ENTRIES PROVIDED START

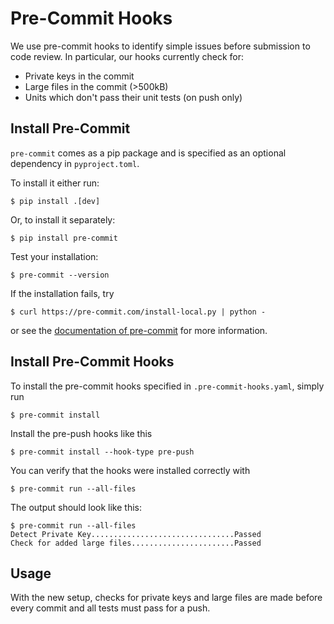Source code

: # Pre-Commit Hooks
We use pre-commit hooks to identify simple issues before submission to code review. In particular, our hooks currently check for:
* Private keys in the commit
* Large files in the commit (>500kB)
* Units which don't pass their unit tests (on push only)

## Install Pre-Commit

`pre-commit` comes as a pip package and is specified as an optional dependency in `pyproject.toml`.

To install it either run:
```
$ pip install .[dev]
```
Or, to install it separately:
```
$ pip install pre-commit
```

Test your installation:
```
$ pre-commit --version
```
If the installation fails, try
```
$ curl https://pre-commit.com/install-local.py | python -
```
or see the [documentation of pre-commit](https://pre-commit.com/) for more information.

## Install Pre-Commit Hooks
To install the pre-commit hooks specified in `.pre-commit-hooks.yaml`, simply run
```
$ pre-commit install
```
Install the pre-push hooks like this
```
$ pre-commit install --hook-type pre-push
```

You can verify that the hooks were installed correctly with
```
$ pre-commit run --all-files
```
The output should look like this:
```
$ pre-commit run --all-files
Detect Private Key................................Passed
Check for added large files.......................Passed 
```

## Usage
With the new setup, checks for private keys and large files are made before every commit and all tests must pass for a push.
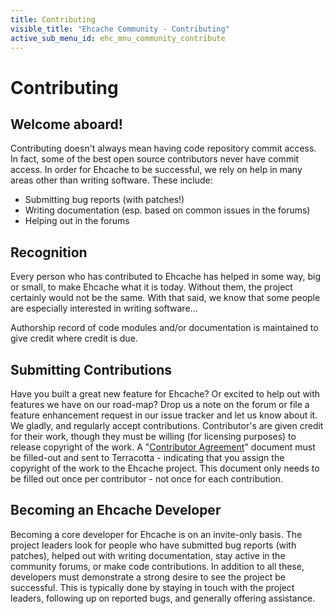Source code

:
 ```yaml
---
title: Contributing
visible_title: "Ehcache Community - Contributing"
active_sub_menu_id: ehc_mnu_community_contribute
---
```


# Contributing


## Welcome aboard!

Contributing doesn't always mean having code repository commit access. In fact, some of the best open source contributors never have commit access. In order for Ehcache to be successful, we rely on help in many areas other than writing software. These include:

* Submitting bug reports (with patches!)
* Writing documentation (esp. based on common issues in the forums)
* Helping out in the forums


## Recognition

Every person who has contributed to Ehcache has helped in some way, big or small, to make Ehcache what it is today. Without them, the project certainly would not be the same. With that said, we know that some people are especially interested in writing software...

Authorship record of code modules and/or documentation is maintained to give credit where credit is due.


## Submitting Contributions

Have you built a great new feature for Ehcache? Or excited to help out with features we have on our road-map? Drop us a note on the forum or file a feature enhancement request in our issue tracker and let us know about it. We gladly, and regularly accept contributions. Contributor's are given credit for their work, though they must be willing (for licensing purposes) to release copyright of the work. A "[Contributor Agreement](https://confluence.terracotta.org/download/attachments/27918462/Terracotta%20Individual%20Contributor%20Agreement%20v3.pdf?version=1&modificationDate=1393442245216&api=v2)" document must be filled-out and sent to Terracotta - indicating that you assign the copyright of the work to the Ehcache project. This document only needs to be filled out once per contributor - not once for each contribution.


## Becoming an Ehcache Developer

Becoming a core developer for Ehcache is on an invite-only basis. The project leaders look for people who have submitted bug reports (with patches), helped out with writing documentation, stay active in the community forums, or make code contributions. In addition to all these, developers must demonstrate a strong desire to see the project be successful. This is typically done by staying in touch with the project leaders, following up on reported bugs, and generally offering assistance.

ENTRIES PROVIDED END
ENTRIES PROVIDED START

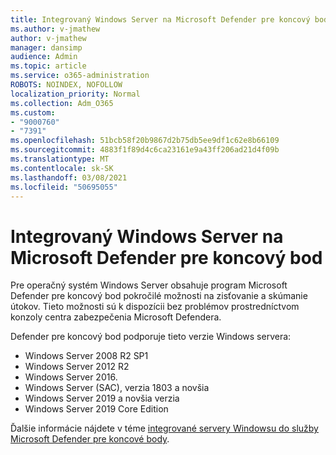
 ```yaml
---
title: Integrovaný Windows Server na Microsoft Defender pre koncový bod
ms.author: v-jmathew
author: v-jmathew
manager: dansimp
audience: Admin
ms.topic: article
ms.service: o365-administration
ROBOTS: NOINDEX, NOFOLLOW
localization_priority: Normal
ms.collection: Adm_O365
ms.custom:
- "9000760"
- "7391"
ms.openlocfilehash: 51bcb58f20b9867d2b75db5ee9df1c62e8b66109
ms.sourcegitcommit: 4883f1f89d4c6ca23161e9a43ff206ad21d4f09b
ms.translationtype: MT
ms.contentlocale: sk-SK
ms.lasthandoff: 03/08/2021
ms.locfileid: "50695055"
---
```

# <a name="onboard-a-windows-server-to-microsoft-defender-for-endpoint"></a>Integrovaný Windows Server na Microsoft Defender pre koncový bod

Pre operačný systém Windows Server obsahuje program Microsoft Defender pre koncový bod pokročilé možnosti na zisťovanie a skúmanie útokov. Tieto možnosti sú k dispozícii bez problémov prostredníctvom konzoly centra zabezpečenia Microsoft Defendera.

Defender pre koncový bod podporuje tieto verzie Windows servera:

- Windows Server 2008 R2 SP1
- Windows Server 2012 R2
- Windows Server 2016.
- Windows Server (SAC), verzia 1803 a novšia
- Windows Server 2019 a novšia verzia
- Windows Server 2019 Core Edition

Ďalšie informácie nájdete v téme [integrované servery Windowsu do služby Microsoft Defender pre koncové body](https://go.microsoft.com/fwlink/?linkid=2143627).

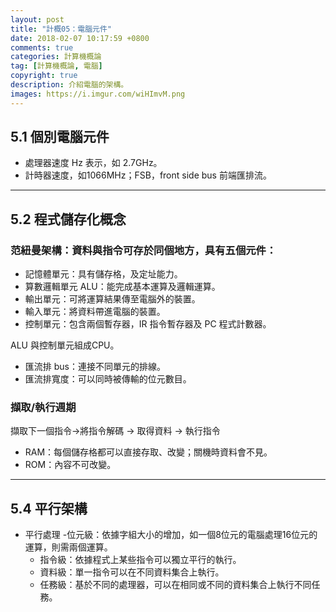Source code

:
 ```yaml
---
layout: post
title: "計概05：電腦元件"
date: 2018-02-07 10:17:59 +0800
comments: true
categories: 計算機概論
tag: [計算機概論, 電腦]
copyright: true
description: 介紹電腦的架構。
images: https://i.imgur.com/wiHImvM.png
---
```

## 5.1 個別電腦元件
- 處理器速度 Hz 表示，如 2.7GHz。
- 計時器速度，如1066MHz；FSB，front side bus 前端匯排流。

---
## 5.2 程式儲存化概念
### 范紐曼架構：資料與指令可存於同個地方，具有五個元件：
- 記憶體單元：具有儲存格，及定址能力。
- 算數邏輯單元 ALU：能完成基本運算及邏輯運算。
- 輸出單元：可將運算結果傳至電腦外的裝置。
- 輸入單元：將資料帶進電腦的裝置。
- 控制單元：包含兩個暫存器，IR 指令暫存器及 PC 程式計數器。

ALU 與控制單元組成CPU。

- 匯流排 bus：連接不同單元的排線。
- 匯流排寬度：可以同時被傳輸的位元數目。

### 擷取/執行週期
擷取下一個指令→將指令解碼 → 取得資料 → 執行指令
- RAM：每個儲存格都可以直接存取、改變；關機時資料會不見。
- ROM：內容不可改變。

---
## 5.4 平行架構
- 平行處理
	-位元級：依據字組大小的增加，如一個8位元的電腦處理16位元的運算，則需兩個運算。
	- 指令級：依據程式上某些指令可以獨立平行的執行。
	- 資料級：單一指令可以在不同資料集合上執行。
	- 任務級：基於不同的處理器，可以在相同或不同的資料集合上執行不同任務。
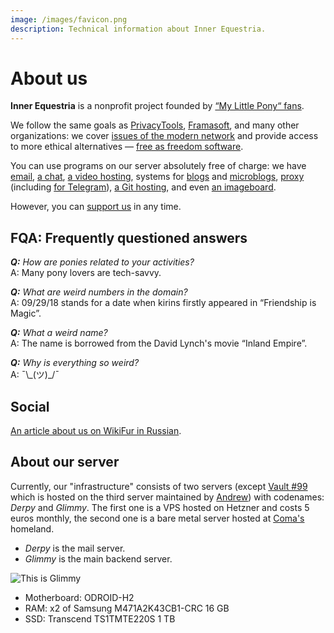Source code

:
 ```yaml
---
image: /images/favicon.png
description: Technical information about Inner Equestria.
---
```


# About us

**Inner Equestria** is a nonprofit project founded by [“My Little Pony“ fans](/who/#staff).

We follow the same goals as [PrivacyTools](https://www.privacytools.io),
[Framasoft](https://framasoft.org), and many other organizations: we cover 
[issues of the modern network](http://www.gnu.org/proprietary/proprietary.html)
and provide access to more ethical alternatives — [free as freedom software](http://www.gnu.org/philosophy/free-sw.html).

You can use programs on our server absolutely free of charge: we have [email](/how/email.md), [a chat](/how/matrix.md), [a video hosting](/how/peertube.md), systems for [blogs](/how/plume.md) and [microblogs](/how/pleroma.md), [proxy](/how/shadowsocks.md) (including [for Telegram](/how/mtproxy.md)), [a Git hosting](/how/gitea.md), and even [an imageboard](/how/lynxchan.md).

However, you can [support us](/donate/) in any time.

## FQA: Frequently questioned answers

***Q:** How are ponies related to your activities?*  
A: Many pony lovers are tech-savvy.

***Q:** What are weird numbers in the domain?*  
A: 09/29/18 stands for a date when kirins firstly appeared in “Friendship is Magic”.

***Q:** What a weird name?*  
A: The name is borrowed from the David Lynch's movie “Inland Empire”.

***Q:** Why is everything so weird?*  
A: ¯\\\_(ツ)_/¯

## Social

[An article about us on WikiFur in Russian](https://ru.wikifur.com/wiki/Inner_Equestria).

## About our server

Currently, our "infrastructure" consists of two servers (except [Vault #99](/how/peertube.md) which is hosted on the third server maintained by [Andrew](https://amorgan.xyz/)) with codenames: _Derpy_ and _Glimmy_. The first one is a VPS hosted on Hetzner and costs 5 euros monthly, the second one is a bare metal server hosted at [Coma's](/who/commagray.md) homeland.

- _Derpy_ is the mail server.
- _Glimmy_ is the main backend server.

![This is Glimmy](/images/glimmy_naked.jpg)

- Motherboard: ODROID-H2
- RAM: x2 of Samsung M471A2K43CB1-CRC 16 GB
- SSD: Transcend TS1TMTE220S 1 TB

ENTRIES PROVIDED END

Copy out the lines of the data where the word "Submitting" can be found.

• [COMPLETED TASK]
* Submitting bug reports (with patches!)
## Submitting Contributions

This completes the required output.